Facciamo un esempio. Tutti i licei di una provincia potrebbero costituire commissioni in rete per l’assunzione a tempo determinato e indeterminato di personale scolastico di certe classi di concorso (per esempio matematica o italiano). Più sono rare queste classi e più la rete si allargherà, divenendo interprovinciale o regionale e persino interregionale (penso a greco antico o a lingua russa o cinese). Le scuole primarie o gli istituti comprensivi di un certo territorio potrebbero costituire con le cattedre universitarie unità di ricerca-studio per migliorare la didattica e la formazione pedagogica dei docenti (non essere solo campo di lavoro per le pubblicazioni da far valutare all’ANVUR) e rimettere in azione nella realtà dei territori quello straordinario processo di ricerca che fu animato dagli istituti regionali (IRRSAE, poi IRRE: sigle ormai dimenticate). E via di seguito.

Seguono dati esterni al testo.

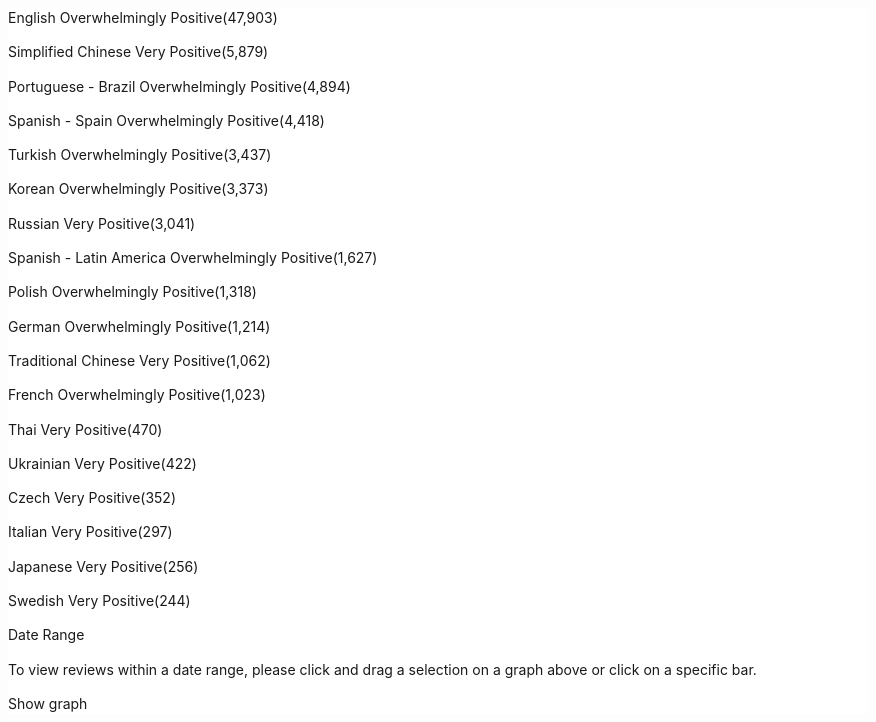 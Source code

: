 English
Overwhelmingly Positive(47,903)

Simplified Chinese
Very Positive(5,879)

Portuguese - Brazil
Overwhelmingly Positive(4,894)

Spanish - Spain
Overwhelmingly Positive(4,418)

Turkish
Overwhelmingly Positive(3,437)

Korean
Overwhelmingly Positive(3,373)

Russian
Very Positive(3,041)

Spanish - Latin America
Overwhelmingly Positive(1,627)

Polish
Overwhelmingly Positive(1,318)

German
Overwhelmingly Positive(1,214)

Traditional Chinese
Very Positive(1,062)

French
Overwhelmingly Positive(1,023)

Thai
Very Positive(470)

Ukrainian
Very Positive(422)

Czech
Very Positive(352)

Italian
Very Positive(297)

Japanese
Very Positive(256)

Swedish
Very Positive(244)

Date Range

To view reviews within a date range, please click and drag a selection on a graph above or click on a specific bar.

Show graph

Dall’altro troviamo coloro che temono che questa presunta autonomia rischi di diventare anarchia, possa pregiudicare la stessa unità culturale del sistema nazionale e degenerare in una irreversibile forma di caos organizzativo del servizio pubblico, portando le famiglie a preferire le scuole cosiddette private (si dimentica volentieri che dal 2000 esiste una legge sulla parità) e indebolendo quello che ancora è un vanto del nostro sistema, ovvero la scuola pubblica italiana (sono pubbliche anche le scuole paritarie).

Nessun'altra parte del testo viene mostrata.